Each line of the data below that includes the string "hbcv" must be copied.

# # #

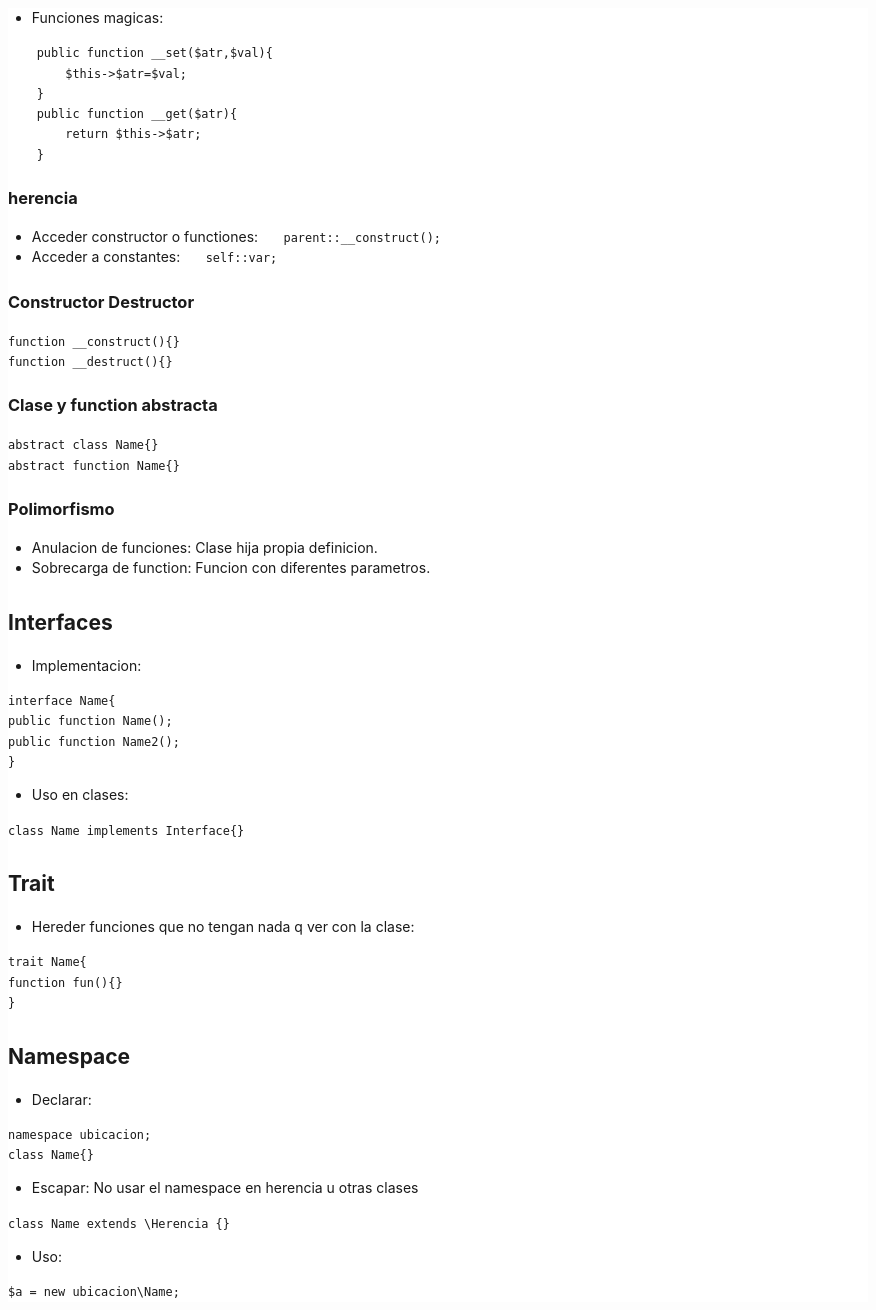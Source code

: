 - Funciones magicas:
```
	public function __set($atr,$val){
		$this->$atr=$val;
	}
	public function __get($atr){
		return $this->$atr;
	}
```
### herencia
- Acceder constructor o functiones:
`	parent::__construct();`
- Acceder a constantes:
`	self::var;`
### Constructor Destructor
```
function __construct(){}
function __destruct(){}

```
### Clase y function abstracta
```
abstract class Name{}
abstract function Name{}
```
### Polimorfismo
- Anulacion de funciones: Clase hija propia definicion.
- Sobrecarga de function: Funcion con diferentes parametros.
## Interfaces
- Implementacion:
```
interface Name{
public function Name();
public function Name2();
}
```
- Uso en clases:
```
class Name implements Interface{}
```
## Trait
- Hereder funciones que no tengan nada q ver con la clase:
```
trait Name{
function fun(){}
}
```

## Namespace
- Declarar:
```
namespace ubicacion;
class Name{}
```
- Escapar: No usar el namespace en herencia u otras clases
```
class Name extends \Herencia {}
```
- Uso:
```
$a = new ubicacion\Name;
```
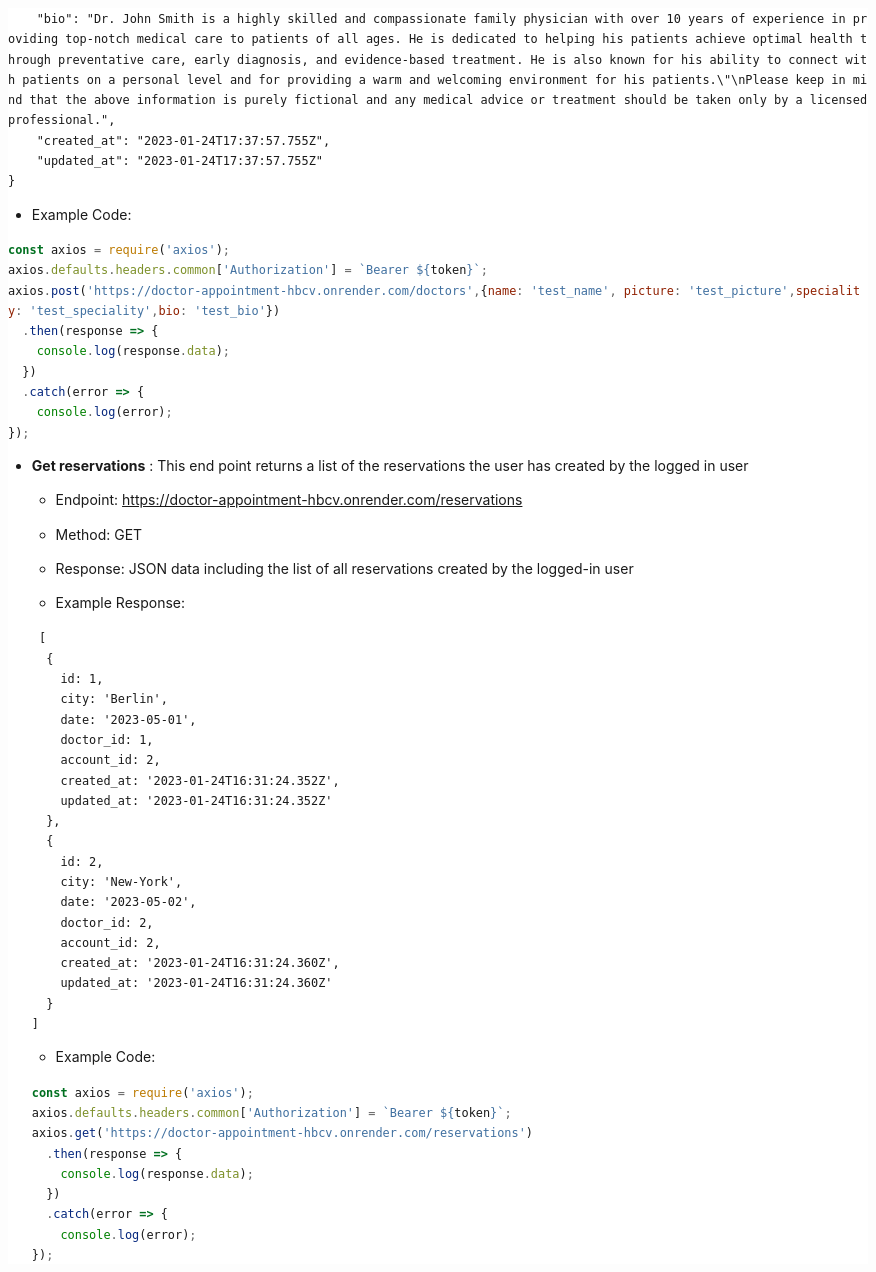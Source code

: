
   ```
      "bio": "Dr. John Smith is a highly skilled and compassionate family physician with over 10 years of experience in providing top-notch medical care to patients of all ages. He is dedicated to helping his patients achieve optimal health through preventative care, early diagnosis, and evidence-based treatment. He is also known for his ability to connect with patients on a personal level and for providing a warm and welcoming environment for his patients.\"\nPlease keep in mind that the above information is purely fictional and any medical advice or treatment should be taken only by a licensed professional.",
      "created_at": "2023-01-24T17:37:57.755Z",
      "updated_at": "2023-01-24T17:37:57.755Z"
  }
  ```
   - Example Code:
  ```javascript
  const axios = require('axios');
  axios.defaults.headers.common['Authorization'] = `Bearer ${token}`;
  axios.post('https://doctor-appointment-hbcv.onrender.com/doctors',{name: 'test_name', picture: 'test_picture',speciality: 'test_speciality',bio: 'test_bio'})
    .then(response => {
      console.log(response.data);
    })
    .catch(error => {
      console.log(error);
  });
  ```

- **Get reservations** : This end point returns a list of the reservations the user has created by the logged in user
   - Endpoint: https://doctor-appointment-hbcv.onrender.com/reservations
   - Method: GET

   - Response: JSON data including the list of all reservations created by the logged-in user
   - Example Response:
  ```
   [
    {
      id: 1,
      city: 'Berlin',
      date: '2023-05-01',
      doctor_id: 1,
      account_id: 2,
      created_at: '2023-01-24T16:31:24.352Z',
      updated_at: '2023-01-24T16:31:24.352Z'
    },
    {
      id: 2,
      city: 'New-York',
      date: '2023-05-02',
      doctor_id: 2,
      account_id: 2,
      created_at: '2023-01-24T16:31:24.360Z',
      updated_at: '2023-01-24T16:31:24.360Z'
    }
  ]
  ```
   - Example Code:
  ```javascript
  const axios = require('axios');
  axios.defaults.headers.common['Authorization'] = `Bearer ${token}`;
  axios.get('https://doctor-appointment-hbcv.onrender.com/reservations')
    .then(response => {
      console.log(response.data);
    })
    .catch(error => {
      console.log(error);
  });
  ```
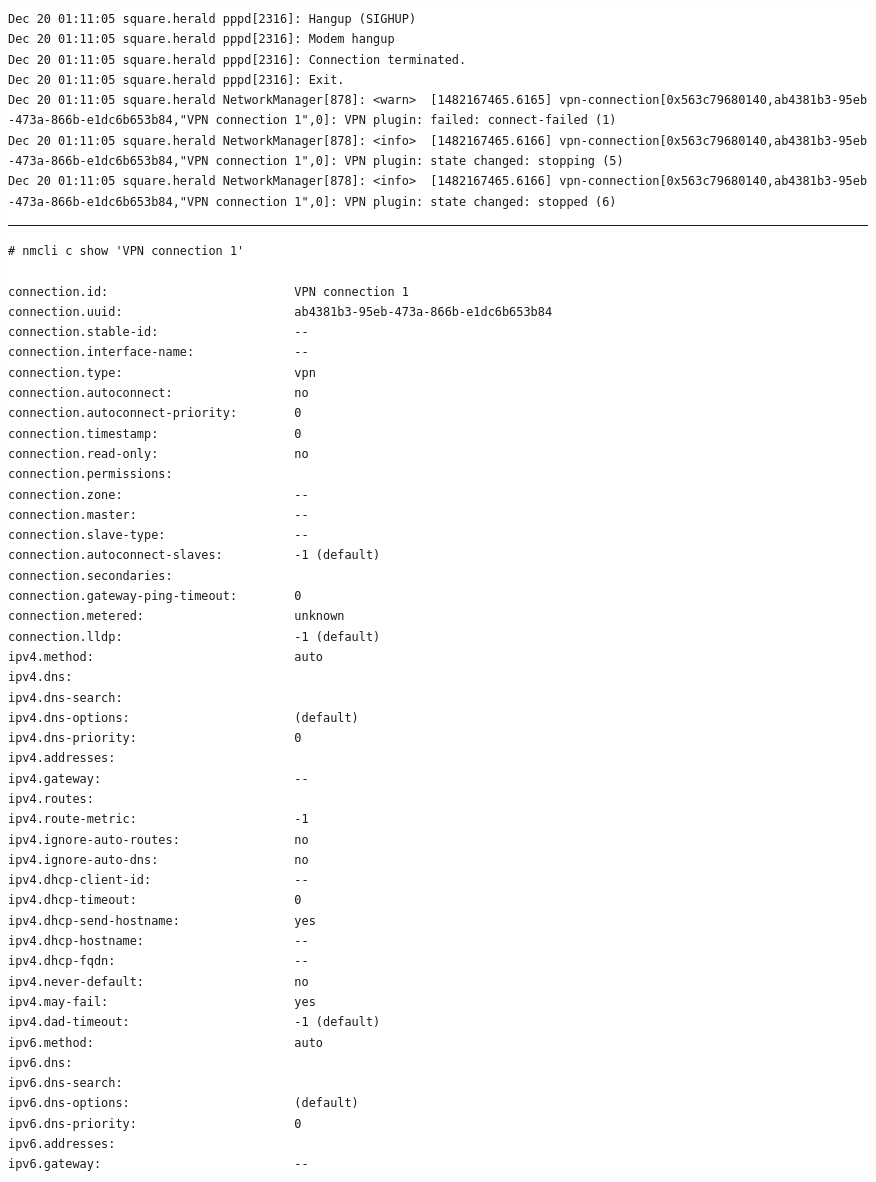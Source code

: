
 ```
Dec 20 01:11:05 square.herald pppd[2316]: Hangup (SIGHUP)
Dec 20 01:11:05 square.herald pppd[2316]: Modem hangup
Dec 20 01:11:05 square.herald pppd[2316]: Connection terminated.
Dec 20 01:11:05 square.herald pppd[2316]: Exit.
Dec 20 01:11:05 square.herald NetworkManager[878]: <warn>  [1482167465.6165] vpn-connection[0x563c79680140,ab4381b3-95eb-473a-866b-e1dc6b653b84,"VPN connection 1",0]: VPN plugin: failed: connect-failed (1)
Dec 20 01:11:05 square.herald NetworkManager[878]: <info>  [1482167465.6166] vpn-connection[0x563c79680140,ab4381b3-95eb-473a-866b-e1dc6b653b84,"VPN connection 1",0]: VPN plugin: state changed: stopping (5)
Dec 20 01:11:05 square.herald NetworkManager[878]: <info>  [1482167465.6166] vpn-connection[0x563c79680140,ab4381b3-95eb-473a-866b-e1dc6b653b84,"VPN connection 1",0]: VPN plugin: state changed: stopped (6)
```

----------------------------

```
# nmcli c show 'VPN connection 1'

connection.id:                          VPN connection 1
connection.uuid:                        ab4381b3-95eb-473a-866b-e1dc6b653b84
connection.stable-id:                   --
connection.interface-name:              --
connection.type:                        vpn
connection.autoconnect:                 no
connection.autoconnect-priority:        0
connection.timestamp:                   0
connection.read-only:                   no
connection.permissions:                 
connection.zone:                        --
connection.master:                      --
connection.slave-type:                  --
connection.autoconnect-slaves:          -1 (default)
connection.secondaries:                 
connection.gateway-ping-timeout:        0
connection.metered:                     unknown
connection.lldp:                        -1 (default)
ipv4.method:                            auto
ipv4.dns:                               
ipv4.dns-search:                        
ipv4.dns-options:                       (default)
ipv4.dns-priority:                      0
ipv4.addresses:                         
ipv4.gateway:                           --
ipv4.routes:                            
ipv4.route-metric:                      -1
ipv4.ignore-auto-routes:                no
ipv4.ignore-auto-dns:                   no
ipv4.dhcp-client-id:                    --
ipv4.dhcp-timeout:                      0
ipv4.dhcp-send-hostname:                yes
ipv4.dhcp-hostname:                     --
ipv4.dhcp-fqdn:                         --
ipv4.never-default:                     no
ipv4.may-fail:                          yes
ipv4.dad-timeout:                       -1 (default)
ipv6.method:                            auto
ipv6.dns:                               
ipv6.dns-search:                        
ipv6.dns-options:                       (default)
ipv6.dns-priority:                      0
ipv6.addresses:                         
ipv6.gateway:                           --
```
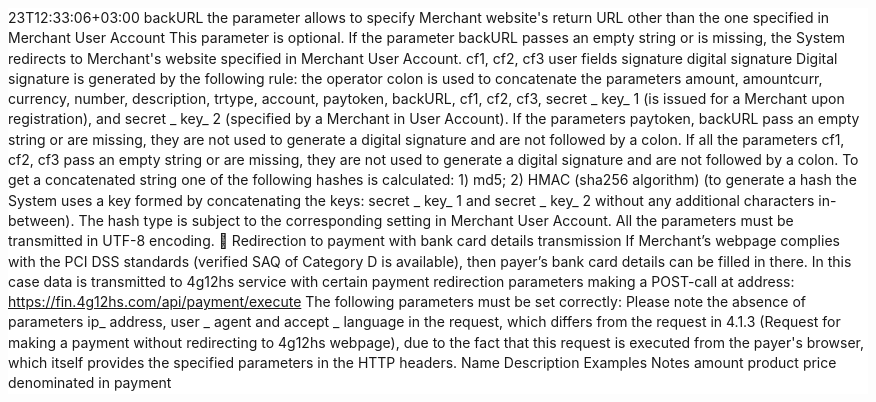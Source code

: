 23T12:33:06+03:00
backURL the parameter allows to specify Merchant website's return
URL other than the one specified in Merchant User
Account
This parameter is optional. If the parameter
backURL passes an empty string or is missing,
the System redirects to Merchant's website
specified in Merchant User Account.
cf1, cf2, cf3 user fields
signature digital signature Digital signature is generated by the following
rule: the operator colon is used to concatenate
the parameters amount, amountcurr, currency,
number, description, trtype, account, paytoken,
backURL, cf1, cf2, cf3, secret
_
key_
1 (is issued
for a Merchant upon registration), and
secret
_
key_
2 (specified by a Merchant in User
Account).
If the parameters paytoken, backURL pass an
empty string or are missing, they are not used to
generate a digital signature and are not followed
by a colon.
If all the parameters cf1, cf2, cf3 pass an empty
string or are missing, they are not used to
generate a digital signature and are not followed
by a colon.
To get a concatenated string one of the following
hashes is calculated: 1) md5; 2) HMAC (sha256
algorithm) (to generate a hash the System uses
a key formed by concatenating the keys:
secret
_
key_
1 and secret
_
key_
2 without any
additional characters in-between). The hash type
is subject to the corresponding setting in
Merchant User Account.
All the parameters must be transmitted in UTF-8 encoding.

Redirection to payment with bank card details transmission
If Merchant’s webpage complies with the PCI DSS standards (verified SAQ of Category D is available), then payer’s bank card details can be filled in there. In this case data
is transmitted to 4g12hs service with certain payment redirection parameters making a POST-call at address: https://fin.4g12hs.com/api/payment/execute
The following parameters must be set correctly:
Please note the absence of parameters ip_
address, user
_
agent and accept
_
language in the request, which differs from the request in 4.1.3 (Request for making a payment
without redirecting to 4g12hs webpage), due to the fact that this request is executed from the payer's browser, which itself provides the specified parameters in the HTTP
headers.
Name Description Examples Notes
amount product price denominated in payment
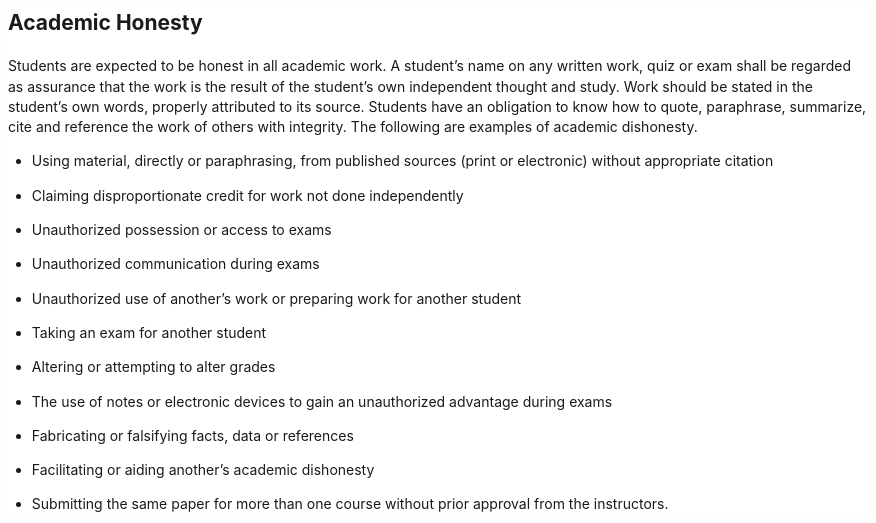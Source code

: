 ## Academic Honesty
Students are expected to be honest in all academic work. A student’s name on any written work, quiz or exam shall be regarded as assurance that the work is the result of the student’s own independent thought and study. Work should be stated in the student’s own words, properly attributed to its source.   Students have an obligation to know how to quote, paraphrase, summarize, cite and reference the work of others with integrity. The following are examples of academic dishonesty.

* Using material, directly or paraphrasing, from published sources (print or electronic) without appropriate citation

* Claiming disproportionate credit for work not done independently

* Unauthorized possession or access to exams

* Unauthorized communication during exams

* Unauthorized use of another’s work or preparing work for another student

* Taking an exam for another student

* Altering or attempting to alter grades

* The use of notes or electronic devices to gain an unauthorized advantage during exams

* Fabricating or falsifying facts, data or references

* Facilitating or aiding another’s academic dishonesty

* Submitting the same paper for more than one course without prior approval from the instructors.
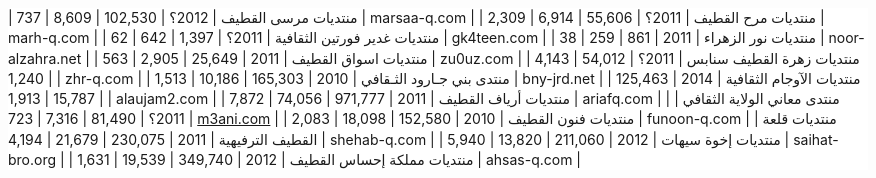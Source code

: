 |                       منتديات مرسى القطيف | 2012؟                | 102,530       | 8,609        | 737         | marsaa-q.com                                                 |
|                        منتديات مرح القطيف | 2011؟                | 55,606        | 6,914        | 2,309       | marh-q.com                                                   |
|              منتديات غدير فورتين الثقافية | 2011؟                | 1,397         | 642          | 62          | gk4teen.com                                                  |
|                       منتديات نور الزهراء | 2011                 | 861           | 259          | 38          | noor-alzahra.net                                             |
|                      منتديات اسواق القطيف | 2011                 | 25,649        | 2,905        | 563         | zu0uz.com                                                    |
|                 منتديات زهرة القطيف سنابس | 2011؟                | 54,012        | 4,143        | 1,240       | zhr-q.com                                                    |
|                 منتدى بني جـارود الثـقافي | 2010                 | 165,303       | 10,186       | 1,513       | bny-jrd.net                                                  |
|                  منتديات الآوجام الثقافية | 2014                 | 125,463       | 15,787       | 1,913       | alaujam2.com                                                 |
|                      منتديات أرياف القطيف | 2011                 | 971,777       | 74,056       | 7,872       | ariafq.com                                                   |
|               منتدى معاني الولاية الثقافي | 2011؟                | 81,490        | 7,316        | 723         | [m3ani.com](https://web.archive.org/web/20100330222450/http://www.m3ani.com/vb/index.php) |
|                       منتديات فنون القطيف | 2010                 | 152,580       | 18,098       | 2,083       | funoon-q.com                                                 |
|             منتديات قلعة القطيف الترفيهية | 2011                 | 230,075       | 21,679       | 4,194       | shehab-q.com                                                 |
|                        منتديات إخوة سيهات | 2012                 | 211,060       | 13,820       | 5,940       | saihat-bro.org                                               |
|                منتديات مملكة إحساس القطيف | 2012                 | 349,740       | 19,539       | 1,631       | ahsas-q.com                                                  |





[^2]: شخصياً لم أكن مواكباً لتلك الحقبة لكن استطعت أن أحصي ما يقارب الـ 60 منها والعدد أكبر من ذلك بلا شك
[^1]: [الإنترنت في المملكة العربية السعودية](https://web1.internet.sa/ar/internet-in-saudi-arabia/)

</div> 







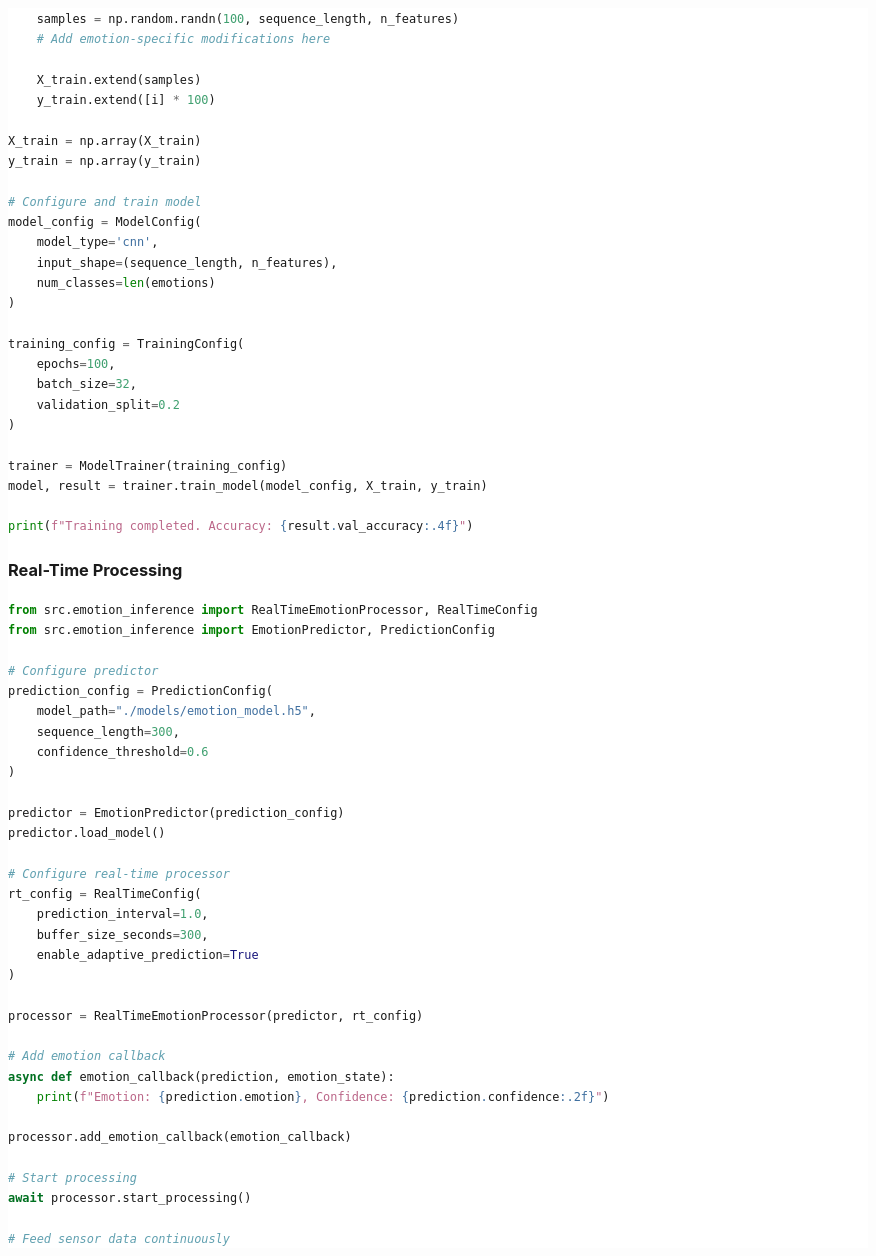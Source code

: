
 ```python
    samples = np.random.randn(100, sequence_length, n_features)
    # Add emotion-specific modifications here

    X_train.extend(samples)
    y_train.extend([i] * 100)

X_train = np.array(X_train)
y_train = np.array(y_train)

# Configure and train model
model_config = ModelConfig(
    model_type='cnn',
    input_shape=(sequence_length, n_features),
    num_classes=len(emotions)
)

training_config = TrainingConfig(
    epochs=100,
    batch_size=32,
    validation_split=0.2
)

trainer = ModelTrainer(training_config)
model, result = trainer.train_model(model_config, X_train, y_train)

print(f"Training completed. Accuracy: {result.val_accuracy:.4f}")
```

### Real-Time Processing

```python
from src.emotion_inference import RealTimeEmotionProcessor, RealTimeConfig
from src.emotion_inference import EmotionPredictor, PredictionConfig

# Configure predictor
prediction_config = PredictionConfig(
    model_path="./models/emotion_model.h5",
    sequence_length=300,
    confidence_threshold=0.6
)

predictor = EmotionPredictor(prediction_config)
predictor.load_model()

# Configure real-time processor
rt_config = RealTimeConfig(
    prediction_interval=1.0,
    buffer_size_seconds=300,
    enable_adaptive_prediction=True
)

processor = RealTimeEmotionProcessor(predictor, rt_config)

# Add emotion callback
async def emotion_callback(prediction, emotion_state):
    print(f"Emotion: {prediction.emotion}, Confidence: {prediction.confidence:.2f}")

processor.add_emotion_callback(emotion_callback)

# Start processing
await processor.start_processing()

# Feed sensor data continuously
```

# # #

**Output:**
  axios.post('https://doctor-appointment-hbcv.onrender.com/doctors',{name: 'test_name', picture: 'test_picture',speciality: 'test_speciality',bio: 'test_bio'})
   - Endpoint: https://doctor-appointment-hbcv.onrender.com/reservations
  axios.get('https://doctor-appointment-hbcv.onrender.com/reservations')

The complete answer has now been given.